▸ Work request: Search the records for the word "struct" and pick out every line that has it.

▸ Material for the task:
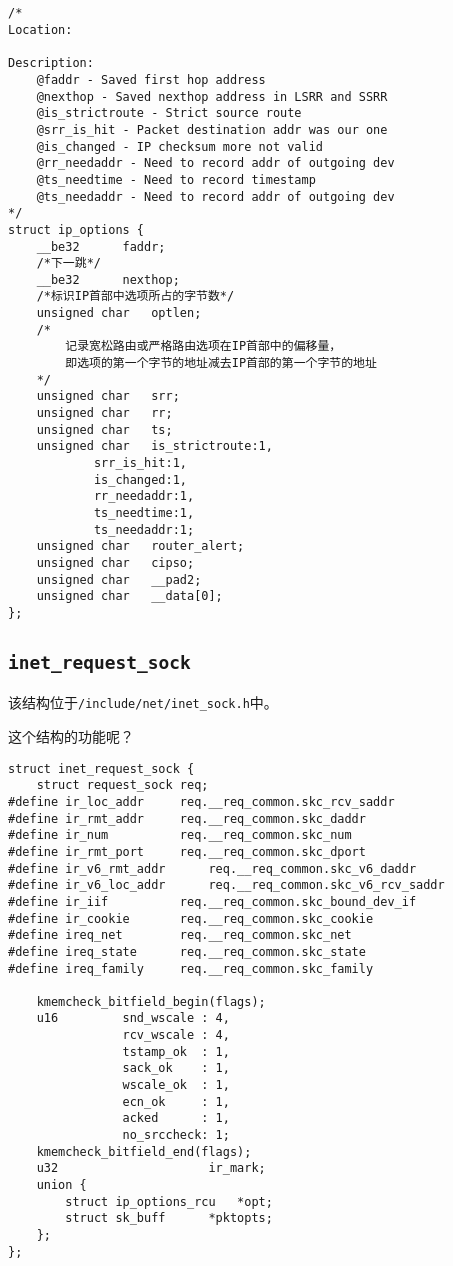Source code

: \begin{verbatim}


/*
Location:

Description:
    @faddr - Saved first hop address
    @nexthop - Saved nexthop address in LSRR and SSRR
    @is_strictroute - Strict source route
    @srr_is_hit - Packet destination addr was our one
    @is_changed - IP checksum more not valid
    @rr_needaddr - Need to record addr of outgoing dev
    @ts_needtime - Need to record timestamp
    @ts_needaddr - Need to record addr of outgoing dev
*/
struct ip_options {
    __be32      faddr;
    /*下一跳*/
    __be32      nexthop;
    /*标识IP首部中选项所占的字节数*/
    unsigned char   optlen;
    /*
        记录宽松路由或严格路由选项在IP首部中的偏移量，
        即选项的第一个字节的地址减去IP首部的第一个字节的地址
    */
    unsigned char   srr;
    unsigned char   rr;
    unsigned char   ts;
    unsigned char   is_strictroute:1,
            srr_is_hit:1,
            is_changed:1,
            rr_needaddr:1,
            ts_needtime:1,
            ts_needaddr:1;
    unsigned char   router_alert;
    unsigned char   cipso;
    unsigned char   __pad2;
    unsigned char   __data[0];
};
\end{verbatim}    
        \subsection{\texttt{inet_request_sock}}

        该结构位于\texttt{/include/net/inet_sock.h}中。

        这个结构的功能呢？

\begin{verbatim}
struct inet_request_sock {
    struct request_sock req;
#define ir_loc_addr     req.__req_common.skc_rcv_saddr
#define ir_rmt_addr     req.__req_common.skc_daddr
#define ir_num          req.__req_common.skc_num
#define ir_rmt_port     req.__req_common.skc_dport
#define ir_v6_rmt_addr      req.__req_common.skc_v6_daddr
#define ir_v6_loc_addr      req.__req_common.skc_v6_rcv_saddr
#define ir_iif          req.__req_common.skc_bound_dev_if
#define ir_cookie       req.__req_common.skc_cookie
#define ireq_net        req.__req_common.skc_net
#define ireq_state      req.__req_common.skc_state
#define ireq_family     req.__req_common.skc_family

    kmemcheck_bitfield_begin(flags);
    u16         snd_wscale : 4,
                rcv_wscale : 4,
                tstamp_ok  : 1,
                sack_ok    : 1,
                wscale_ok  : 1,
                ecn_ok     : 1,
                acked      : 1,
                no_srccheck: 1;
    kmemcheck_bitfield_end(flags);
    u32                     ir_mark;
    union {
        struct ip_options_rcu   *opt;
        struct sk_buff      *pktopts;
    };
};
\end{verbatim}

▸ Finished task:
struct ip_options {
struct inet_request_sock {
    struct request_sock req;
        struct ip_options_rcu   *opt;
        struct sk_buff      *pktopts;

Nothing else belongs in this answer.